Aside from the pictures, the entries should be given again exactly.
____
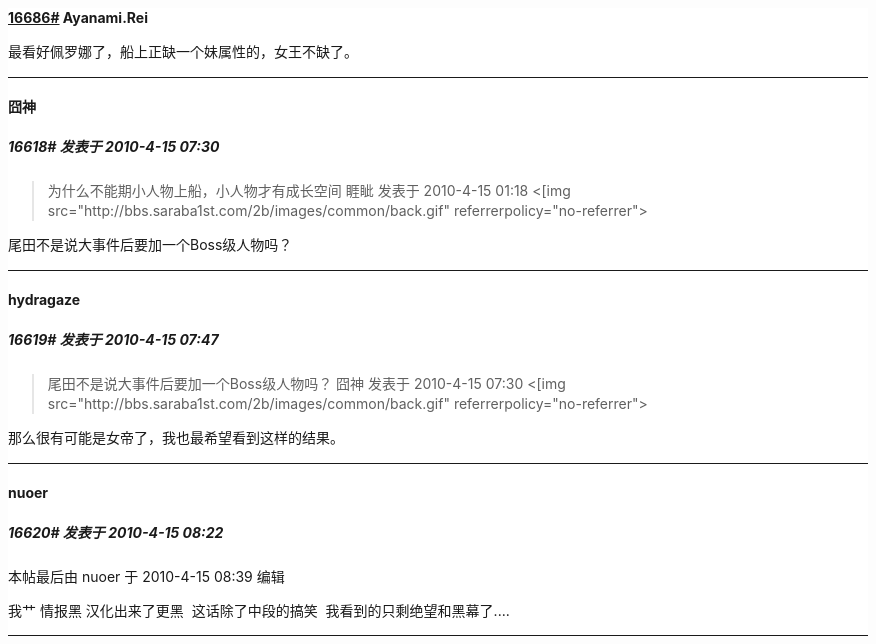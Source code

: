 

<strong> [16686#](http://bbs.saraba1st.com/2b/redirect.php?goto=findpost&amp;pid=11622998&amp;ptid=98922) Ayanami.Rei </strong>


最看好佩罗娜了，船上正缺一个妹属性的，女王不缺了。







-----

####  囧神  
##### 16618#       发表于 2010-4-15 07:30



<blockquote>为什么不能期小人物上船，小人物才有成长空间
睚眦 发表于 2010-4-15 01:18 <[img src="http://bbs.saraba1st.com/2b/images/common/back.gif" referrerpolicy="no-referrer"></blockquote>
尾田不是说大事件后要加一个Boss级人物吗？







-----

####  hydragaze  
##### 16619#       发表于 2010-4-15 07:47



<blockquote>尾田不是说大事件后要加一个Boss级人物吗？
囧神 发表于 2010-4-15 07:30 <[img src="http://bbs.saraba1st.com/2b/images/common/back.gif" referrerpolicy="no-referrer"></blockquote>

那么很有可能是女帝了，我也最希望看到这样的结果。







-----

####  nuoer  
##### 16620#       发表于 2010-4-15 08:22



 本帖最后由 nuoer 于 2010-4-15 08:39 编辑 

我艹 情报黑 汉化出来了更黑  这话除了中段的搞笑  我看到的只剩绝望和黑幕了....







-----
____
[SOLUTION BELOW]:
Source code

: 

<strong> [16686#](http://bbs.saraba1st.com/2b/redirect.php?goto=findpost&amp;pid=11622998&amp;ptid=98922) Ayanami.Rei </strong>


最看好佩罗娜了，船上正缺一个妹属性的，女王不缺了。







-----

####  囧神  
##### 16618#       发表于 2010-4-15 07:30



<blockquote>为什么不能期小人物上船，小人物才有成长空间
睚眦 发表于 2010-4-15 01:18 <[img src="http://bbs.saraba1st.com/2b/images/common/back.gif" referrerpolicy="no-referrer"></blockquote>
尾田不是说大事件后要加一个Boss级人物吗？







-----

####  hydragaze  
##### 16619#       发表于 2010-4-15 07:47



<blockquote>尾田不是说大事件后要加一个Boss级人物吗？
囧神 发表于 2010-4-15 07:30 <[img src="http://bbs.saraba1st.com/2b/images/common/back.gif" referrerpolicy="no-referrer"></blockquote>

那么很有可能是女帝了，我也最希望看到这样的结果。







-----

####  nuoer  
##### 16620#       发表于 2010-4-15 08:22



 本帖最后由 nuoer 于 2010-4-15 08:39 编辑 

我艹 情报黑 汉化出来了更黑  这话除了中段的搞笑  我看到的只剩绝望和黑幕了....







-----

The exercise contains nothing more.